==== DATA

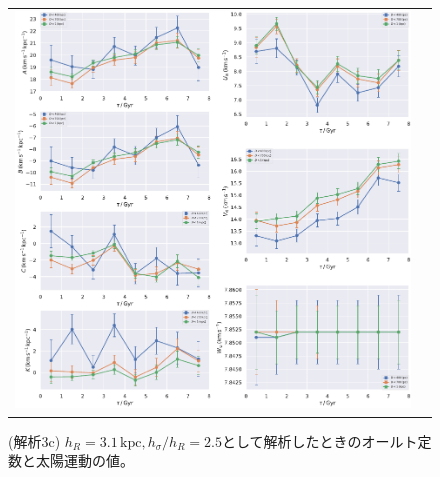 \begin{figure}
   \centering
\begin{tabular}{cc}
\includegraphics[width=16cm]{fig/3c.pdf}
\end{tabular}
    \caption{(解析3c) $h_R=3.1\,\mathrm{kpc}, h_{\sigma}/h_R=2.5$として解析したときのオールト定数と太陽運動の値。}
    \label{figObs3c}
\end{figure}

========

* **BRIEF**
Once the pictures are removed, repeat all of the data above exactly.

* **SOLVED EXERCISE**
 \begin{figure}
   \centering
\begin{tabular}{cc}
\includegraphics[width=16cm]{fig/3c.pdf}
\end{tabular}
    \caption{(解析3c) $h_R=3.1\,\mathrm{kpc}, h_{\sigma}/h_R=2.5$として解析したときのオールト定数と太陽運動の値。}
    \label{figObs3c}
\end{figure}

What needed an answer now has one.